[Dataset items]
=== Section Start ===

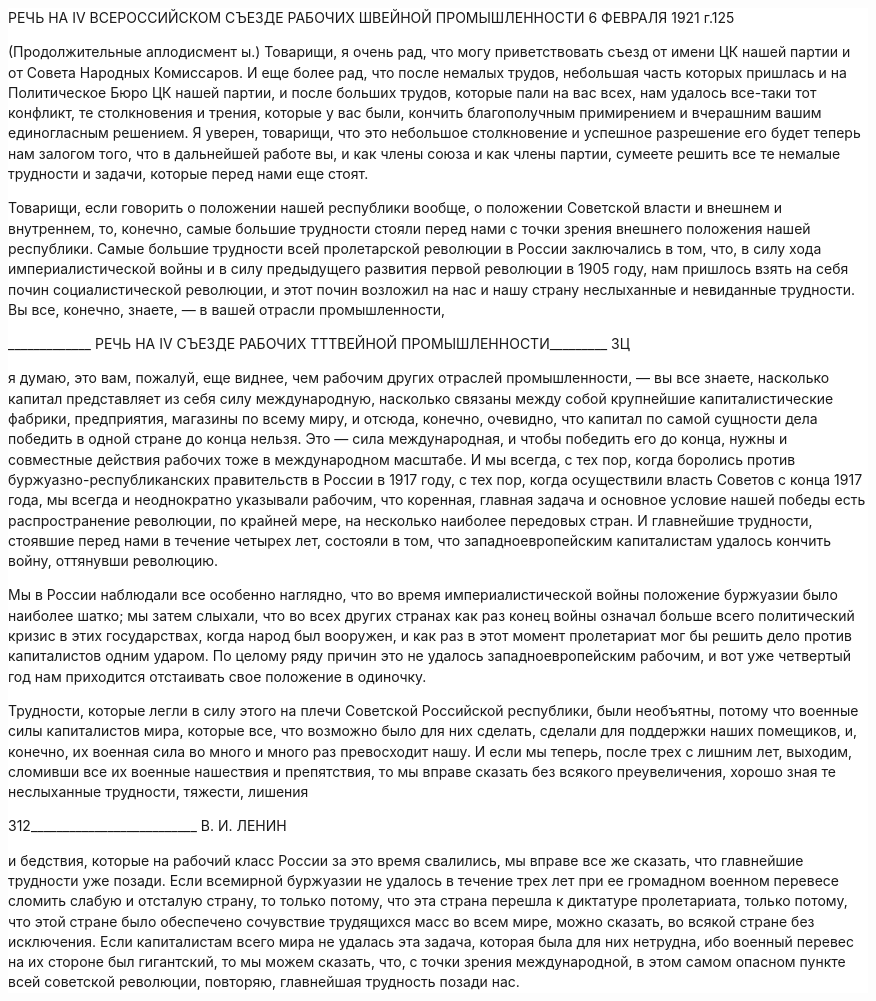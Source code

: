 РЕЧЬ НА IV ВСЕРОССИЙСКОМ СЪЕЗДЕ РАБОЧИХ ШВЕЙНОЙ ПРОМЫШЛЕННОСТИ 6 ФЕВРАЛЯ 1921 г.125

(Продолжительные аплодисмент ы.) Товарищи, я очень рад, что могу приветствовать съезд от имени ЦК нашей партии и от Совета Народных Комисса­ров. И еще более рад, что после немалых трудов, небольшая часть которых пришлась и на Политическое Бюро ЦК нашей партии, и после больших трудов, которые пали на вас всех, нам удалось все-таки тот конфликт, те столкновения и трения, которые у вас бы­ли, кончить благополучным примирением и вчерашним вашим единогласным решени­ем. Я уверен, товарищи, что это небольшое столкновение и успешное разрешение его будет теперь нам залогом того, что в дальнейшей работе вы, и как члены союза и как члены партии, сумеете решить все те немалые трудности и задачи, которые перед нами еще стоят.

Товарищи, если говорить о положении нашей республики вообще, о положении Со­ветской власти и внешнем и внутреннем, то, конечно, самые большие трудности стояли перед нами с точки зрения внешнего положения нашей республики. Самые большие трудности всей пролетарской революции в России заключались в том, что, в силу хода империалистической войны и в силу предыдущего развития первой революции в 1905 году, нам пришлось взять на себя почин социалистической революции, и этот почин возложил на нас и нашу страну неслыханные и невиданные трудности. Вы все, конеч­но, знаете, — в вашей отрасли промышленности,

  

_____________ РЕЧЬ НА IV СЪЕЗДЕ РАБОЧИХ ТТТВЕЙНОЙ ПРОМЫШЛЕННОСТИ_________ ЗЦ

я думаю, это вам, пожалуй, еще виднее, чем рабочим других отраслей промышленно­сти, — вы все знаете, насколько капитал представляет из себя силу международную, насколько связаны между собой крупнейшие капиталистические фабрики, предпри­ятия, магазины по всему миру, и отсюда, конечно, очевидно, что капитал по самой сущности дела победить в одной стране до конца нельзя. Это — сила международная, и чтобы победить его до конца, нужны и совместные действия рабочих тоже в междуна­родном масштабе. И мы всегда, с тех пор, когда боролись против буржуазно-республиканских правительств в России в 1917 году, с тех пор, когда осуществили власть Советов с конца 1917 года, мы всегда и неоднократно указывали рабочим, что коренная, главная задача и основное условие нашей победы есть распространение ре­волюции, по крайней мере, на несколько наиболее передовых стран. И главнейшие трудности, стоявшие перед нами в течение четырех лет, состояли в том, что западноев­ропейским капиталистам удалось кончить войну, оттянувши революцию.

Мы в России наблюдали все особенно наглядно, что во время империалистической войны положение буржуазии было наиболее шатко; мы затем слыхали, что во всех дру­гих странах как раз конец войны означал больше всего политический кризис в этих го­сударствах, когда народ был вооружен, и как раз в этот момент пролетариат мог бы решить дело против капиталистов одним ударом. По целому ряду причин это не уда­лось западноевропейским рабочим, и вот уже четвертый год нам приходится отстаивать свое положение в одиночку.

Трудности, которые легли в силу этого на плечи Советской Российской республики, были необъятны, потому что военные силы капиталистов мира, которые все, что воз­можно было для них сделать, сделали для поддержки наших помещиков, и, конечно, их военная сила во много и много раз превосходит нашу. И если мы теперь, после трех с лишним лет, выходим, сломивши все их военные нашествия и препятствия, то мы вправе сказать без всякого преувеличения, хорошо зная те неслыханные трудности, тя­жести, лишения

  

312__________________________ В. И. ЛЕНИН

и бедствия, которые на рабочий класс России за это время свалились, мы вправе все же сказать, что главнейшие трудности уже позади. Если всемирной буржуазии не удалось в течение трех лет при ее громадном военном перевесе сломить слабую и отсталую страну, то только потому, что эта страна перешла к диктатуре пролетариата, только по­тому, что этой стране было обеспечено сочувствие трудящихся масс во всем мире, можно сказать, во всякой стране без исключения. Если капиталистам всего мира не удалась эта задача, которая была для них нетрудна, ибо военный перевес на их стороне был гигантский, то мы можем сказать, что, с точки зрения международной, в этом са­мом опасном пункте всей советской революции, повторяю, главнейшая трудность по­зади нас.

=== Section End ===

WHAT IS BEING ASKED
All entries should be restated word for word; no images belong in the copy.

SOLUTION TO THE PROBLEM
Source code

: РЕЧЬ НА IV ВСЕРОССИЙСКОМ СЪЕЗДЕ РАБОЧИХ ШВЕЙНОЙ ПРОМЫШЛЕННОСТИ 6 ФЕВРАЛЯ 1921 г.125

(Продолжительные аплодисмент ы.) Товарищи, я очень рад, что могу приветствовать съезд от имени ЦК нашей партии и от Совета Народных Комисса­ров. И еще более рад, что после немалых трудов, небольшая часть которых пришлась и на Политическое Бюро ЦК нашей партии, и после больших трудов, которые пали на вас всех, нам удалось все-таки тот конфликт, те столкновения и трения, которые у вас бы­ли, кончить благополучным примирением и вчерашним вашим единогласным решени­ем. Я уверен, товарищи, что это небольшое столкновение и успешное разрешение его будет теперь нам залогом того, что в дальнейшей работе вы, и как члены союза и как члены партии, сумеете решить все те немалые трудности и задачи, которые перед нами еще стоят.

Товарищи, если говорить о положении нашей республики вообще, о положении Со­ветской власти и внешнем и внутреннем, то, конечно, самые большие трудности стояли перед нами с точки зрения внешнего положения нашей республики. Самые большие трудности всей пролетарской революции в России заключались в том, что, в силу хода империалистической войны и в силу предыдущего развития первой революции в 1905 году, нам пришлось взять на себя почин социалистической революции, и этот почин возложил на нас и нашу страну неслыханные и невиданные трудности. Вы все, конеч­но, знаете, — в вашей отрасли промышленности,

  

_____________ РЕЧЬ НА IV СЪЕЗДЕ РАБОЧИХ ТТТВЕЙНОЙ ПРОМЫШЛЕННОСТИ_________ ЗЦ

я думаю, это вам, пожалуй, еще виднее, чем рабочим других отраслей промышленно­сти, — вы все знаете, насколько капитал представляет из себя силу международную, насколько связаны между собой крупнейшие капиталистические фабрики, предпри­ятия, магазины по всему миру, и отсюда, конечно, очевидно, что капитал по самой сущности дела победить в одной стране до конца нельзя. Это — сила международная, и чтобы победить его до конца, нужны и совместные действия рабочих тоже в междуна­родном масштабе. И мы всегда, с тех пор, когда боролись против буржуазно-республиканских правительств в России в 1917 году, с тех пор, когда осуществили власть Советов с конца 1917 года, мы всегда и неоднократно указывали рабочим, что коренная, главная задача и основное условие нашей победы есть распространение ре­волюции, по крайней мере, на несколько наиболее передовых стран. И главнейшие трудности, стоявшие перед нами в течение четырех лет, состояли в том, что западноев­ропейским капиталистам удалось кончить войну, оттянувши революцию.

Мы в России наблюдали все особенно наглядно, что во время империалистической войны положение буржуазии было наиболее шатко; мы затем слыхали, что во всех дру­гих странах как раз конец войны означал больше всего политический кризис в этих го­сударствах, когда народ был вооружен, и как раз в этот момент пролетариат мог бы решить дело против капиталистов одним ударом. По целому ряду причин это не уда­лось западноевропейским рабочим, и вот уже четвертый год нам приходится отстаивать свое положение в одиночку.

Трудности, которые легли в силу этого на плечи Советской Российской республики, были необъятны, потому что военные силы капиталистов мира, которые все, что воз­можно было для них сделать, сделали для поддержки наших помещиков, и, конечно, их военная сила во много и много раз превосходит нашу. И если мы теперь, после трех с лишним лет, выходим, сломивши все их военные нашествия и препятствия, то мы вправе сказать без всякого преувеличения, хорошо зная те неслыханные трудности, тя­жести, лишения

  

312__________________________ В. И. ЛЕНИН

и бедствия, которые на рабочий класс России за это время свалились, мы вправе все же сказать, что главнейшие трудности уже позади. Если всемирной буржуазии не удалось в течение трех лет при ее громадном военном перевесе сломить слабую и отсталую страну, то только потому, что эта страна перешла к диктатуре пролетариата, только по­тому, что этой стране было обеспечено сочувствие трудящихся масс во всем мире, можно сказать, во всякой стране без исключения. Если капиталистам всего мира не удалась эта задача, которая была для них нетрудна, ибо военный перевес на их стороне был гигантский, то мы можем сказать, что, с точки зрения международной, в этом са­мом опасном пункте всей советской революции, повторяю, главнейшая трудность по­зади нас.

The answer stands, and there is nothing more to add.